Vers onze heures et demie, la pluie et le vent n’ayant pas diminué d’intensité, je traverse Saint-Quay par les rues intérieures jusqu’à Port d’Armor dans lequel les bateaux sont remarquablement à l’abri. Pas un ne bouge, alors que tout autour la mer est déchaînée. C’est le bruit qui est le plus effrayant. Il m’irrite les nerfs.
Une serveuse des Plaisanciers m’installe à la terrasse fermée et chauffée. Je déjeune du menu à douze euros quatre-vingts au généreux buffet d’entrées, choisissant pour la suite l’osso buco aux pâtes et la mousse au chocolat. Je mange seul un long moment sous cet abri secoué par le vent puis suis rejoint par deux vieux motards ventrus et par un quadragénaire accompagné de deux vingtenaires.
-Vous êtes des ouvriers ? demande la serveuse à ces derniers. Vous travaillez sur le port ? Je vous demande ça parce qu’avec le menu les ouvriers ont droit à la boisson, eau vin ou limonade.
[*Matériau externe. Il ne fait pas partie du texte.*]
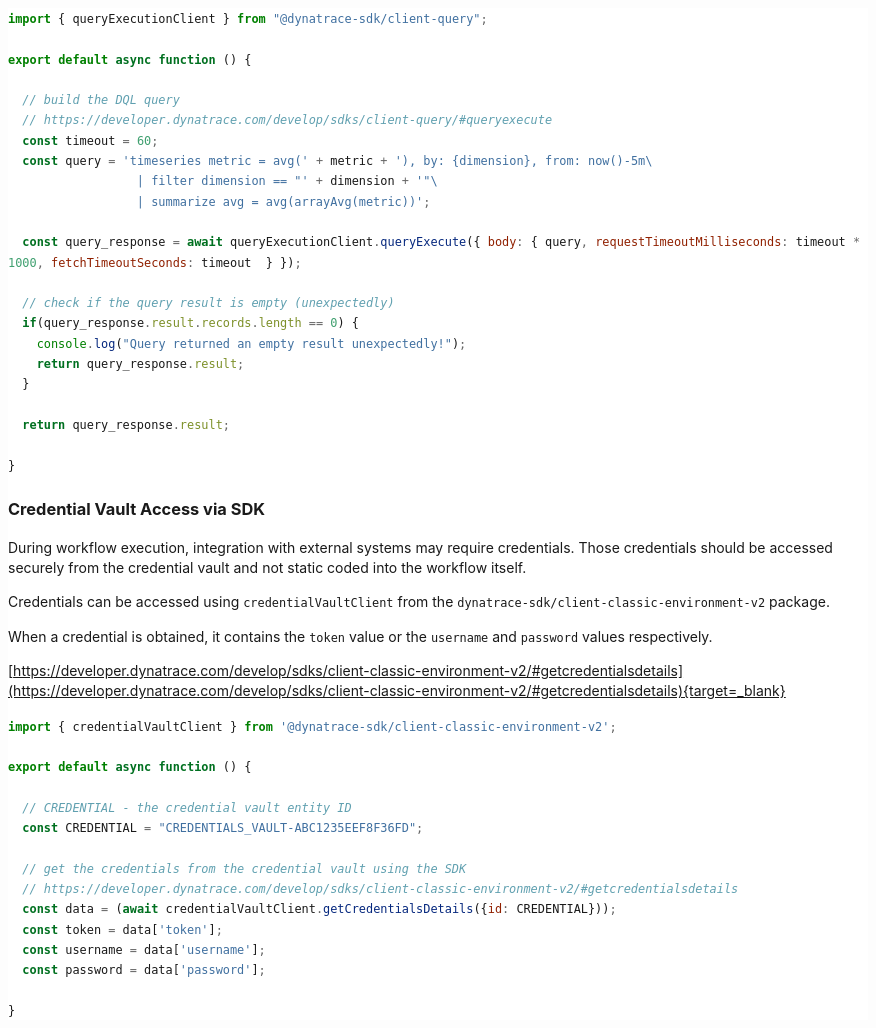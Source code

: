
 ```js
import { queryExecutionClient } from "@dynatrace-sdk/client-query";

export default async function () {
  
  // build the DQL query
  // https://developer.dynatrace.com/develop/sdks/client-query/#queryexecute
  const timeout = 60;
  const query = 'timeseries metric = avg(' + metric + '), by: {dimension}, from: now()-5m\
                  | filter dimension == "' + dimension + '"\
                  | summarize avg = avg(arrayAvg(metric))';
  
  const query_response = await queryExecutionClient.queryExecute({ body: { query, requestTimeoutMilliseconds: timeout * 1000, fetchTimeoutSeconds: timeout  } });

  // check if the query result is empty (unexpectedly)
  if(query_response.result.records.length == 0) {
    console.log("Query returned an empty result unexpectedly!");
    return query_response.result;
  }

  return query_response.result;
  
}
```

### Credential Vault Access via SDK

During workflow execution, integration with external systems may require credentials.  Those credentials should be accessed securely from the credential vault and not static coded into the workflow itself.

Credentials can be accessed using `credentialVaultClient` from the `dynatrace-sdk/client-classic-environment-v2` package.

When a credential is obtained, it contains the `token` value or the `username` and `password` values respectively.

[https://developer.dynatrace.com/develop/sdks/client-classic-environment-v2/#getcredentialsdetails](https://developer.dynatrace.com/develop/sdks/client-classic-environment-v2/#getcredentialsdetails){target=_blank}

```js
import { credentialVaultClient } from '@dynatrace-sdk/client-classic-environment-v2';

export default async function () {

  // CREDENTIAL - the credential vault entity ID
  const CREDENTIAL = "CREDENTIALS_VAULT-ABC1235EEF8F36FD";

  // get the credentials from the credential vault using the SDK
  // https://developer.dynatrace.com/develop/sdks/client-classic-environment-v2/#getcredentialsdetails
  const data = (await credentialVaultClient.getCredentialsDetails({id: CREDENTIAL}));
  const token = data['token'];
  const username = data['username'];
  const password = data['password'];
  
}
```
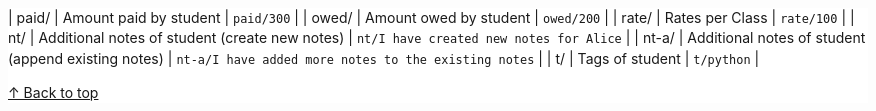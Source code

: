 | paid/  | Amount paid by student                              | `paid/300`                                           |
| owed/  | Amount owed by student                              | `owed/200`                                           |
| rate/  | Rates per Class                                     | `rate/100`                                           |
| nt/    | Additional notes of student (create new notes)      | `nt/I have created new notes for Alice`              |
| nt-a/  | Additional notes of student (append existing notes) | `nt-a/I have added more notes to the existing notes` |
| t/     | Tags of student                                     | `t/python`                                           |

[↑ Back to top](#table-of-contents)

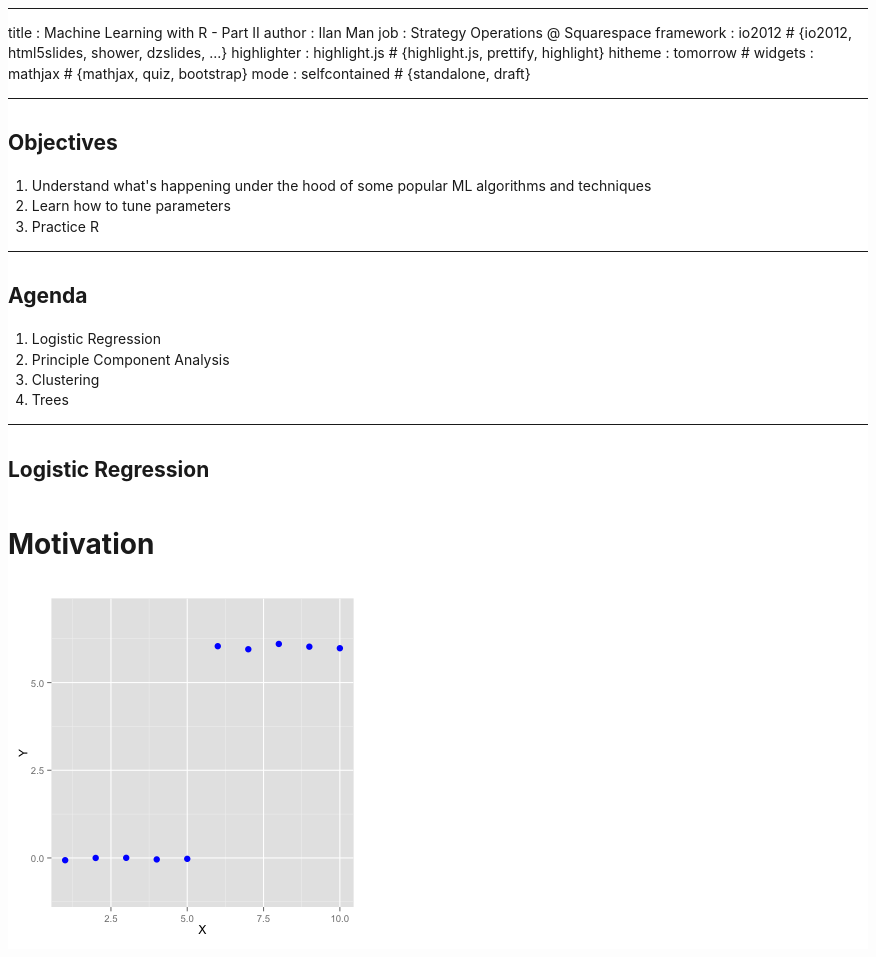 ---

title       : Machine Learning with R - Part II
author      : Ilan Man
job         : Strategy Operations  @ Squarespace
framework   : io2012        # {io2012, html5slides, shower, dzslides, ...}
highlighter : highlight.js  # {highlight.js, prettify, highlight}
hitheme     : tomorrow      # 
widgets     : mathjax       # {mathjax, quiz, bootstrap}
mode        : selfcontained # {standalone, draft}

----

## Objectives 
<space>

1. Understand what's happening under the hood of some popular ML algorithms and techniques
2. Learn how to tune parameters
3. Practice R

----

## Agenda 
<space>

1. Logistic Regression
2. Principle Component Analysis
3. Clustering
4. Trees

----

## Logistic Regression
# Motivation
<space>

![plot of chunk log_bad_fit](figure/log_bad_fit.png)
Ils sont contents de l’appendre mais après son départ s’interrogent, un peu vexés : « A quoi ça se voit qu’on est des ouvriers. On n’est pas sale. A nos vestes peut-être. » Je crois que c’est surtout la composition du trio qui lui a fait supposer que c'étaient des travailleurs : un homme de quarante ans avec deux garçon de vingt qui n’ont pas l’air d’être ses enfants.
Après un café à un euro trente, je rentre et cette fois suis face au vent. A l’arrivée, je suis complètement trempé malgré mon coupe-vent imperméable à capuche. Pour me remettre, je me verse un verre du cidre bio des Vergers Réginéens de Plestan offert par ma logeuse.
Quand la bouteille sera vide, si le temps ne change pas, je crains de finir par aller me consoler, non pas au Kasino, mais à la confiserie que je croyais fermée jusqu’à la saison prochaine, qui n’était qu’en congé, et a rouvert à l’arrivée d’Alex. Elle a nom Ker Suçons.
                                                                 *
La pluie, okay. Le vent, okay. La pluie et le vent ensemble, non !
                                                                 *
Comme à Ostende / Et comme partout / Quand sur la ville / Tombe la pluie / Et qu'on s'demande / Si c'est utile / Et puis surtout / Si ça vaut l'coup / Si ça vaut l'coup / D'vivre sa vie...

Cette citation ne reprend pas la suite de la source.